Why ESPN Fears Are Hurting Disney
Shares of Walt Disney Company (NYSE: DIS) sold off in the after-hours session on Tuesday, despite the company's strong earnings report.
The House of Mouse reported a first quarter EPS of $1.63 and sales of $15.24 billion, both ahead of the street's estimate of $1.45 EPS and $14.74 billion respectively.
But that didn't stop investors from fleeing the issue, apparently over questions surrounding sports cable behemoth ESPN.
Long considered one of Disney's greatest cash cows, ESPN has found itself on the precipice of what some have characterized as a TV rights bubble.

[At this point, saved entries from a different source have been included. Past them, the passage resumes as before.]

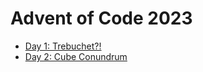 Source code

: # Advent of Code 2023

- [Day 1: Trebuchet?!](https://adventofcode.com/2023/day/1)
- [Day 2: Cube Conundrum](https://adventofcode.com/2023/day/2) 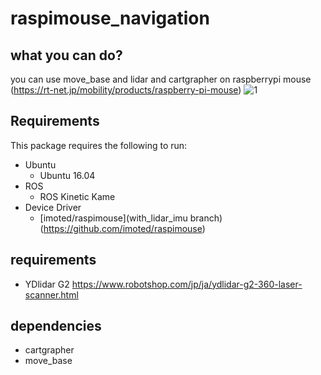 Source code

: 
# raspimouse_navigation

## what you can do?

 you can use move_base and lidar and cartgrapher on raspberrypi mouse (https://rt-net.jp/mobility/products/raspberry-pi-mouse)
![1](https://user-images.githubusercontent.com/5697694/98919673-73f4e380-2512-11eb-98bd-8768a4f12368.jpg)

## Requirements

This package requires the following to run:

* Ubuntu
  * Ubuntu 16.04
* ROS 
  * ROS Kinetic Kame
* Device Driver
  * [imoted/raspimouse](with_lidar_imu branch)(https://github.com/imoted/raspimouse)

## requirements

 * YDlidar G2 https://www.robotshop.com/jp/ja/ydlidar-g2-360-laser-scanner.html

## dependencies

  * cartgrapher
  * move_base
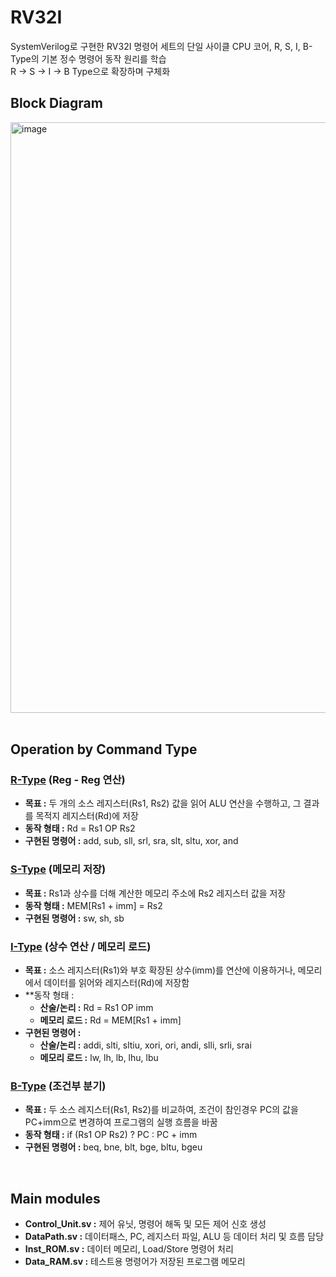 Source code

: # RV32I
SystemVerilog로 구현한 RV32I 명령어 세트의 단일 사이클 CPU 코어, R, S, I, B-Type의 기본 정수 명령어 동작 원리를 학습 <br>
R -> S -> I -> B Type으로 확장하며 구체화

## Block Diagram
<div align="conter">
  <img width="1844" height="945" alt="image" src="https://github.com/user-attachments/assets/c26b13fe-98a0-4c4b-ac8c-5fb1904b73a6" />
</div>

<br>

## Operation by Command Type
### [R-Type](https://github.com/J-HanRyang/System_Verilog/tree/main/RV32I/%20R_Type) (Reg - Reg 연산)
- **목표 :** 두 개의 소스 레지스터(Rs1, Rs2) 값을 읽어 ALU 연산을 수행하고, 그 결과를 목적지 레지스터(Rd)에 저장
- **동작 형태 :** Rd = Rs1 OP Rs2
- **구현된 명령어 :** add, sub, sll, srl, sra, slt, sltu, xor, and

### [S-Type](https://github.com/J-HanRyang/System_Verilog/tree/main/RV32I/S_Type) (메모리 저장)
- **목표 :** Rs1과 상수를 더해 계산한 메모리 주소에 Rs2 레지스터 값을 저장
- **동작 형태 :** MEM[Rs1 + imm] = Rs2
- **구현된 명령어 :** sw, sh, sb

### [I-Type](https://github.com/J-HanRyang/System_Verilog/tree/main/RV32I/I_Type) (상수 연산 / 메모리 로드)
- **목표 :** 소스 레지스터(Rs1)와 부호 확장된 상수(imm)를 연산에 이용하거나, 메모리에서 데이터를 읽어와 레지스터(Rd)에 저장함
- **동작 형태 :
  - **산술/논리 :** Rd = Rs1 OP imm
  - **메모리 로드 :** Rd = MEM[Rs1 + imm]
- **구현된 명령어 :**
  - **산술/논리 :** addi, slti, sltiu, xori, ori, andi, slli, srli, srai
  - **메모리 로드 :** lw, lh, lb, lhu, lbu

### [B-Type](https://github.com/J-HanRyang/System_Verilog/tree/main/RV32I/B_Type) (조건부 분기)
- **목표 :** 두 소스 레지스터(Rs1, Rs2)를 비교하여, 조건이 참인경우 PC의 값을 PC+imm으로 변경하여 프로그램의 실행 흐름을 바꿈
- **동작 형태 :** if (Rs1 OP Rs2) ? PC : PC + imm
- **구현된 명령어 :** beq, bne, blt, bge, bltu, bgeu

<br>

## Main modules
- **Control_Unit.sv :** 제어 유닛, 명령어 해독 및 모든 제어 신호 생성
- **DataPath.sv :** 데이터패스, PC, 레지스터 파일, ALU 등 데이터 처리 및 흐름 담당
- **Inst_ROM.sv :** 데이터 메모리, Load/Store 명령어 처리
- **Data_RAM.sv :** 테스트용 명령어가 저장된 프로그램 메모리
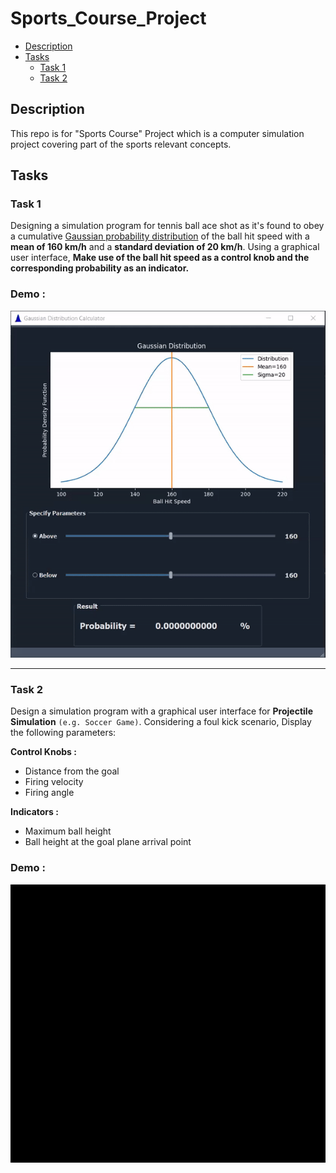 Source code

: # Sports_Course_Project
- [Description](#Description)
- [Tasks](#Tasks)
   - [Task 1](#Task-1)
   - [Task 2](#Task-2)
## Description
This repo is for "Sports Course" Project which is a computer simulation project covering part of the sports relevant concepts.
## Tasks
### Task 1
Designing a simulation program for tennis ball ace shot as it's found to obey a cumulative [Gaussian probability distribution](https://en.wikipedia.org/wiki/Normal_distribution) of the ball hit speed with a **mean of 160 km/h** and a **standard deviation of 20 km/h**. Using a graphical user interface, **Make use of the ball hit speed as a control knob and the corresponding probability as an indicator.**
### Demo :
<p align="center">
  <img src="https://github.com/Mostafa-Medhat/Sports_Course_Project/blob/main/docs/task1_gif.gif?raw=true">
</p>

---
### Task 2
Design a simulation program with a graphical user interface for **Projectile Simulation** `(e.g. Soccer Game)`. Considering a foul kick scenario, Display the following parameters:

**Control Knobs :**
- Distance from the goal
- Firing velocity
- Firing angle

**Indicators :**
- Maximum ball height
- Ball height at the goal plane arrival point
### Demo :
<p align="center">
  <img src="https://github.com/Mostafa-Medhat/Sports_Course_Project/blob/main/docs/task2_gif_2.gif?raw=true">
</p>
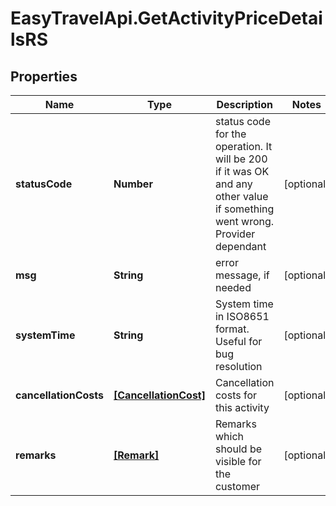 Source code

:# EasyTravelApi.GetActivityPriceDetailsRS

## Properties
Name | Type | Description | Notes
------------ | ------------- | ------------- | -------------
**statusCode** | **Number** | status code for the operation. It will be 200 if it was OK and any other value if something went wrong. Provider dependant | [optional] 
**msg** | **String** | error message, if needed | [optional] 
**systemTime** | **String** | System time in ISO8651 format. Useful for bug resolution | [optional] 
**cancellationCosts** | [**[CancellationCost]**](CancellationCost.md) | Cancellation costs for this activity | [optional] 
**remarks** | [**[Remark]**](Remark.md) | Remarks which should be visible for the customer | [optional] 


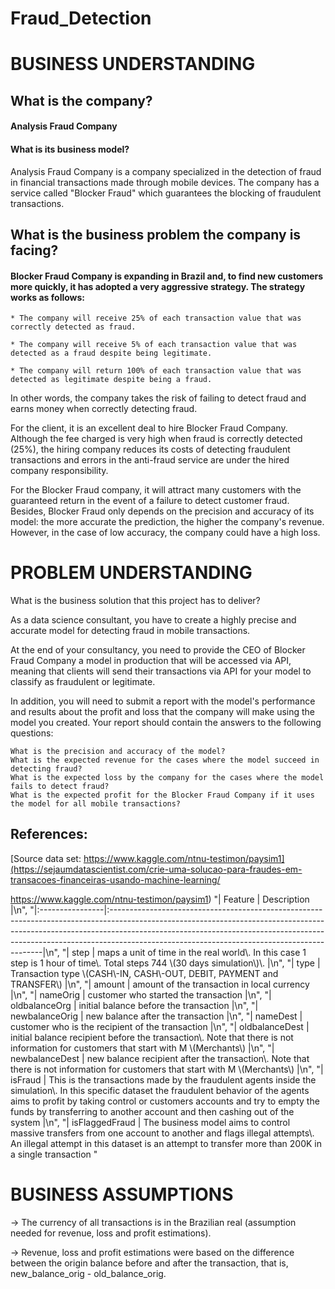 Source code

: # Fraud_Detection

# BUSINESS UNDERSTANDING
## What is the company?
#### Analysis Fraud Company

#### What is its business model?
Analysis Fraud Company is a company specialized in the detection of fraud in financial transactions made through mobile devices. The company has a service called "Blocker Fraud" which guarantees the blocking of fraudulent transactions.

## What is the business problem the company is facing?

#### Blocker Fraud Company is expanding in Brazil and, to find new customers more quickly, it has adopted a very aggressive strategy. The strategy works as follows:

    * The company will receive 25% of each transaction value that was correctly detected as fraud.

    * The company will receive 5% of each transaction value that was detected as a fraud despite being legitimate.

    * The company will return 100% of each transaction value that was detected as legitimate despite being a fraud.

In other words, the company takes the risk of failing to detect fraud and earns money when correctly detecting fraud.

For the client, it is an excellent deal to hire Blocker Fraud Company. Although the fee charged is very high when fraud is correctly detected (25%), the hiring company reduces its costs of detecting fraudulent transactions and errors in the anti-fraud service are under the hired company responsibility.

For the Blocker Fraud company, it will attract many customers with the guaranteed return in the event of a failure to detect customer fraud. Besides, Blocker Fraud only depends on the precision and accuracy of its model: the more accurate the prediction, the higher the company's revenue. However, in the case of low accuracy, the company could have a high loss.

# PROBLEM UNDERSTANDING
What is the business solution that this project has to deliver?

As a data science consultant, you have to create a highly precise and accurate model for detecting fraud in mobile transactions.

At the end of your consultancy, you need to provide the CEO of Blocker Fraud Company a model in production that will be accessed via API, meaning that clients will send their transactions via API for your model to classify as fraudulent or legitimate.

In addition, you will need to submit a report with the model's performance and results about the profit and loss that the company will make using the model you created. Your report should contain the answers to the following questions:

    What is the precision and accuracy of the model?
    What is the expected revenue for the cases where the model succeed in detecting fraud?
    What is the expected loss by the company for the cases where the model fails to detect fraud?
    What is the expected profit for the Blocker Fraud Company if it uses the model for all mobile transactions?

## References:
[Source data set: https://www.kaggle.com/ntnu-testimon/paysim1](https://sejaumdatascientist.com/crie-uma-solucao-para-fraudes-em-transacoes-financeiras-usando-machine-learning/

https://www.kaggle.com/ntnu-testimon/paysim1)
 "| Feature        | Description                                                                                                                                                                                                                                                                                           |\n",
    "|:----------------|:-------------------------------------------------------------------------------------------------------------------------------------------------------------------------------------------------------------------------------------------------------------------------------------------------------|\n",
    "| step           | maps a unit of time in the real world\\. In this case 1 step is 1 hour of time\\. Total steps 744 \\(30 days simulation\\)\\.                                                                                                                                                                              |\n",
    "| type           | Transaction type \\(CASH\\-IN, CASH\\-OUT, DEBIT, PAYMENT and TRANSFER\\)                                                                                                                                                                                                                                 |\n",
    "| amount         | amount of the transaction in local currency                                                                                                                                                                                                                                                           |\n",
    "| nameOrig       | customer who started the transaction                                                                                                                                                                                                                                                                  |\n",
    "| oldbalanceOrg  | initial balance before the transaction                                                                                                                                                                                                                                                                |\n",
    "| newbalanceOrig | new balance after the transaction                                                                                                                                                                                                                                                                     |\n",
    "| nameDest       | customer who is the recipient of the transaction                                                                                                                                                                                                                                                      |\n",
    "| oldbalanceDest | initial balance recipient before the transaction\\. Note that there is not information for customers that start with M \\(Merchants\\)                                                                                                                                                                   |\n",
    "| newbalanceDest | new balance recipient after the transaction\\. Note that there is not information for customers that start with M \\(Merchants\\)                                                                                                                                                                        |\n",
    "| isFraud        | This is the transactions made by the fraudulent agents inside the simulation\\. In this specific dataset the fraudulent behavior of the agents aims to profit by taking control or customers accounts and try to empty the funds by transferring to another account and then cashing out of the system |\n",
    "| isFlaggedFraud | The business model aims to control massive transfers from one account to another and flags illegal attempts\\. An illegal attempt in this dataset is an attempt to transfer more than 200K in a single transaction "



# BUSINESS ASSUMPTIONS

-> The currency of all transactions is in the Brazilian real (assumption needed for revenue, loss and profit estimations).

-> Revenue, loss and profit estimations were based on the difference between the origin balance before and after the transaction, that is, new_balance_orig - old_balance_orig.
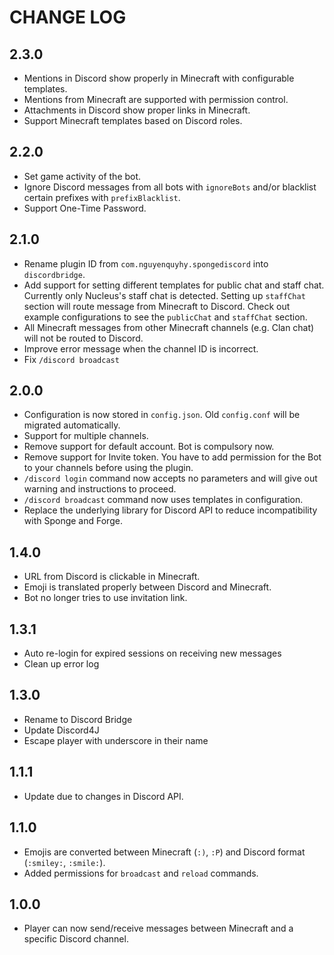 # CHANGE LOG

## 2.3.0
- Mentions in Discord show properly in Minecraft with configurable templates.
- Mentions from Minecraft are supported with permission control.
- Attachments in Discord show proper links in Minecraft.
- Support Minecraft templates based on Discord roles.

## 2.2.0
- Set game activity of the bot.
- Ignore Discord messages from all bots with `ignoreBots` and/or blacklist certain prefixes with `prefixBlacklist`. 
- Support One-Time Password.

## 2.1.0
- Rename plugin ID from `com.nguyenquyhy.spongediscord` into `discordbridge`.
- Add support for setting different templates for public chat and staff chat. Currently only Nucleus's staff chat is detected. Setting up `staffChat` section will route message from Minecraft to Discord. Check out example configurations to see the `publicChat` and `staffChat` section.
- All Minecraft messages from other Minecraft channels (e.g. Clan chat) will not be routed to Discord.
- Improve error message when the channel ID is incorrect.
- Fix `/discord broadcast` 

## 2.0.0
- Configuration is now stored in `config.json`. Old `config.conf` will be migrated automatically. 
- Support for multiple channels.
- Remove support for default account. Bot is compulsory now.
- Remove support for Invite token. You have to add permission for the Bot to your channels before using the plugin.
- `/discord login` command now accepts no parameters and will give out warning and instructions to proceed.
- `/discord broadcast` command now uses templates in configuration.
- Replace the underlying library for Discord API to reduce incompatibility with Sponge and Forge.

## 1.4.0
- URL from Discord is clickable in Minecraft.
- Emoji is translated properly between Discord and Minecraft.
- Bot no longer tries to use invitation link.

## 1.3.1
- Auto re-login for expired sessions on receiving new messages
- Clean up error log

## 1.3.0
- Rename to Discord Bridge
- Update Discord4J
- Escape player with underscore in their name

## 1.1.1
- Update due to changes in Discord API.

## 1.1.0

- Emojis are converted between Minecraft (`:)`, `:P`) and Discord format (`:smiley:`, `:smile:`).
- Added permissions for `broadcast` and `reload` commands.

## 1.0.0

- Player can now send/receive messages between Minecraft and a specific Discord channel.
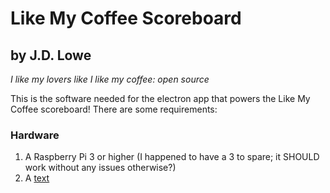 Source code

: # Like My Coffee Scoreboard
## by J.D. Lowe
_I like my lovers like I like my coffee: open source_

This is the software needed for the electron app that powers the Like My Coffee scoreboard! There are some requirements:

### Hardware

1. A Raspberry Pi 3 or higher (I happened to have a 3 to spare; it SHOULD work without any issues otherwise?)
2. A [text](https://en.wikipedia.org/wiki/Scene_It%3F_Lights,_Camera,_Action#Big_Button_Pad)
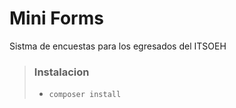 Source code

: # Mini Forms

Sistma de encuestas para los egresados del ITSOEH

> ### Instalacion
> * `composer install`
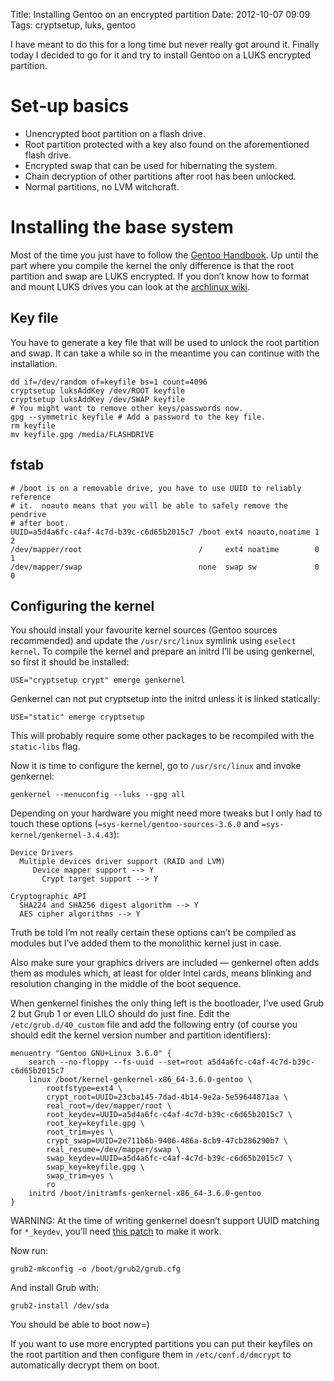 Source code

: Title: Installing Gentoo on an encrypted partition
Date: 2012-10-07 09:09
Tags: cryptsetup, luks, gentoo

I have meant to do this for a long time but never really got around it.  Finally
today I decided to go for it and try to install Gentoo on a LUKS encrypted
partition.

# Set‐up basics

* Unencrypted boot partition on a flash drive.
* Root partition protected with a key also found on the aforementioned flash
  drive.
* Encrypted swap that can be used for hibernating the system.
* Chain decryption of other partitions after root has been unlocked.
* Normal partitions, no LVM witchcraft.

# Installing the base system

Most of the time you just have to follow the [Gentoo Handbook][handbook].  Up
until the part where you compile the kernel the only difference is that the
root partition and swap are LUKS encrypted.  If you don’t know how to format
and mount LUKS drives you can look at the [archlinux wiki][arch-luks].

## Key file

You have to generate a key file that will be used to unlock the root partition
and swap.  It can take a while so in the meantime you can continue with the
installation.

    dd if=/dev/random of=keyfile bs=1 count=4096
    cryptsetup luksAddKey /dev/ROOT keyfile
    cryptsetup luksAddKey /dev/SWAP keyfile
    # You might want to remove other keys/passwords now.
    gpg --symmetric keyfile # Add a password to the key file.
    rm keyfile
    mv keyfile.gpg /media/FLASHDRIVE

## fstab

    # /boot is on a removable drive, you have to use UUID to reliably reference
    # it.  noauto means that you will be able to safely remove the pendrive
    # after boot.
    UUID=a5d4a6fc-c4af-4c7d-b39c-c6d65b2015c7 /boot ext4 noauto,noatime 1 2
    /dev/mapper/root                          /     ext4 noatime        0 1
    /dev/mapper/swap                          none  swap sw             0 0

## Configuring the kernel

You should install your favourite kernel sources (Gentoo sources recommended)
and update the `/usr/src/linux` symlink using `eselect kernel`.  To compile the
kernel and prepare an initrd I’ll be using genkernel, so first it should be
installed:

    USE="cryptsetup crypt" emerge genkernel

Genkernel can not put cryptsetup into the initrd unless it is linked statically:

    USE="static" emerge cryptsetup

This will probably require some other packages to be recompiled with the
`static-libs` flag.

Now it is time to configure the kernel, go to `/usr/src/linux` and invoke
genkernel:

    genkernel --menuconfig --luks --gpg all

Depending on your hardware you might need more tweaks but I only had to touch
these options (`=sys-kernel/gentoo-sources-3.6.0` and
`=sys-kernel/genkernel-3.4.43`):

    Device Drivers
      Multiple devices driver support (RAID and LVM)
         Device mapper support --> Y
           Crypt target support --> Y

    Cryptographic API
      SHA224 and SHA256 digest algorithm --> Y
      AES cipher algorithms --> Y

Truth be told I’m not really certain these options can’t be compiled as modules
but I’ve added them to the monolithic kernel just in case.

Also make sure your graphics drivers are included — genkernel often adds them as
modules which, at least for older Intel cards, means blinking and resolution
changing in the middle of the boot sequence.

When genkernel finishes the only thing left is the bootloader, I’ve used Grub 2
but Grub 1 or even LILO should do just fine.  Edit the `/etc/grub.d/40_custom`
file and add the following entry (of course you should edit the kernel version
number and partition identifiers):

    menuentry "Gentoo GNU+Linux 3.6.0" {
        search --no-floppy --fs-uuid --set=root a5d4a6fc-c4af-4c7d-b39c-c6d65b2015c7
        linux /boot/kernel-genkernel-x86_64-3.6.0-gentoo \
            rootfstype=ext4 \
            crypt_root=UUID=23cba145-7dad-4b14-9e2a-5e59644871aa \
            real_root=/dev/mapper/root \
            root_keydev=UUID=a5d4a6fc-c4af-4c7d-b39c-c6d65b2015c7 \
            root_key=keyfile.gpg \
            root_trim=yes \
            crypt_swap=UUID=2e711b6b-9406-486a-8cb9-47cb286290b7 \
            real_resume=/dev/mapper/swap \
            swap_keydev=UUID=a5d4a6fc-c4af-4c7d-b39c-c6d65b2015c7 \
            swap_key=keyfile.gpg \
            swap_trim=yes \
            ro
        initrd /boot/initramfs-genkernel-x86_64-3.6.0-gentoo
    }

WARNING: At the time of writing genkernel doesn’t support UUID matching for
`*_keydev`, you’ll need [this patch][uuid-patch] to make it work.

Now run:

    grub2-mkconfig -o /boot/grub2/grub.cfg

And install Grub with:

    grub2-install /dev/sda

You should be able to boot now=)

If you want to use more encrypted partitions you can put their keyfiles on the
root partition and then configure them in `/etc/conf.d/dmcrypt` to automatically
decrypt them on boot.

[handbook]: http://www.gentoo.org/doc/en/handbook/
[arch-luks]: https://wiki.archlinux.org/index.php/Dm-crypt_with_LUKS
[uuid-patch]: https://bugs.gentoo.org/show_bug.cgi?id=378105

In an effort to squash newfound competition, from the likes of Twenty-First Century Fox, Inc's (NASDAQ: FOX) Fox Sports 1 and others, ESPN has splurged in recent years on expensive TV rights deals. This includes paying $15.2 billion for Monday Night Football, $5.6 billion for Major League Baseball, and a new $24 billion deal with the NBA that starts next season.
Throw in the rapidly changing TV subscription model, and all of a sudden ESPN has found itself with growing costs and shrinking growth forecasts.
But keeping things in perspective, Disney is still an incredibly diverse company. With properties that include Marvel Entertainment and Lucasfilm Ltd., Disney has the assets to weather a potential storm at one of its assets.
After flirting briefly with the $96 level, Disney shares dipped all the way to $85.68, it's lowest since October 2014, before rebounding back to $90.